What this task involves: All lines from the one containing "value for refresh\-Rate" to the end of the entries below must be output exactly, and no other lines.

—————

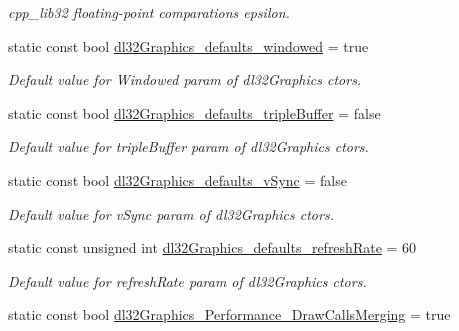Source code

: \begin{DoxyCompactItemize}
\begin{DoxyCompactList}\small\item\em cpp\-\_\-lib32 floating-\/point comparations epsilon. \end{DoxyCompactList}\item 
\hypertarget{classdl32_global_config_afad7dbd9b5226112cace6560848d90e2}{static const bool \hyperlink{classdl32_global_config_afad7dbd9b5226112cace6560848d90e2}{dl32\-Graphics\-\_\-defaults\-\_\-windowed} = true}\label{classdl32_global_config_afad7dbd9b5226112cace6560848d90e2}

\begin{DoxyCompactList}\small\item\em Default value for Windowed param of dl32\-Graphics ctors. \end{DoxyCompactList}\item 
\hypertarget{classdl32_global_config_acde337632acf213c620ba64df40a9759}{static const bool \hyperlink{classdl32_global_config_acde337632acf213c620ba64df40a9759}{dl32\-Graphics\-\_\-defaults\-\_\-triple\-Buffer} = false}\label{classdl32_global_config_acde337632acf213c620ba64df40a9759}

\begin{DoxyCompactList}\small\item\em Default value for triple\-Buffer param of dl32\-Graphics ctors. \end{DoxyCompactList}\item 
\hypertarget{classdl32_global_config_a91d9e58971a5e825d2190ac3f5cc0c8b}{static const bool \hyperlink{classdl32_global_config_a91d9e58971a5e825d2190ac3f5cc0c8b}{dl32\-Graphics\-\_\-defaults\-\_\-v\-Sync} = false}\label{classdl32_global_config_a91d9e58971a5e825d2190ac3f5cc0c8b}

\begin{DoxyCompactList}\small\item\em Default value for v\-Sync param of dl32\-Graphics ctors. \end{DoxyCompactList}\item 
\hypertarget{classdl32_global_config_a5a4f3b231a2c24772a5d6c8cfaab1954}{static const unsigned int \hyperlink{classdl32_global_config_a5a4f3b231a2c24772a5d6c8cfaab1954}{dl32\-Graphics\-\_\-defaults\-\_\-refresh\-Rate} = 60}\label{classdl32_global_config_a5a4f3b231a2c24772a5d6c8cfaab1954}

\begin{DoxyCompactList}\small\item\em Default value for refresh\-Rate param of dl32\-Graphics ctors. \end{DoxyCompactList}\item 
\hypertarget{classdl32_global_config_a708f5f84790a85e6682aeafc1d26f1b4}{static const bool \hyperlink{classdl32_global_config_a708f5f84790a85e6682aeafc1d26f1b4}{dl32\-Graphics\-\_\-\-Performance\-\_\-\-Draw\-Calls\-Merging} = true}\label{classdl32_global_config_a708f5f84790a85e6682aeafc1d26f1b4}


\end{DoxyCompactItemize}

—————

Final answer:
\begin{DoxyCompactList}\small\item\em Default value for refresh\-Rate param of dl32\-Graphics ctors. \end{DoxyCompactList}\item 
\hypertarget{classdl32_global_config_a708f5f84790a85e6682aeafc1d26f1b4}{static const bool \hyperlink{classdl32_global_config_a708f5f84790a85e6682aeafc1d26f1b4}{dl32\-Graphics\-\_\-\-Performance\-\_\-\-Draw\-Calls\-Merging} = true}\label{classdl32_global_config_a708f5f84790a85e6682aeafc1d26f1b4}


\end{DoxyCompactItemize}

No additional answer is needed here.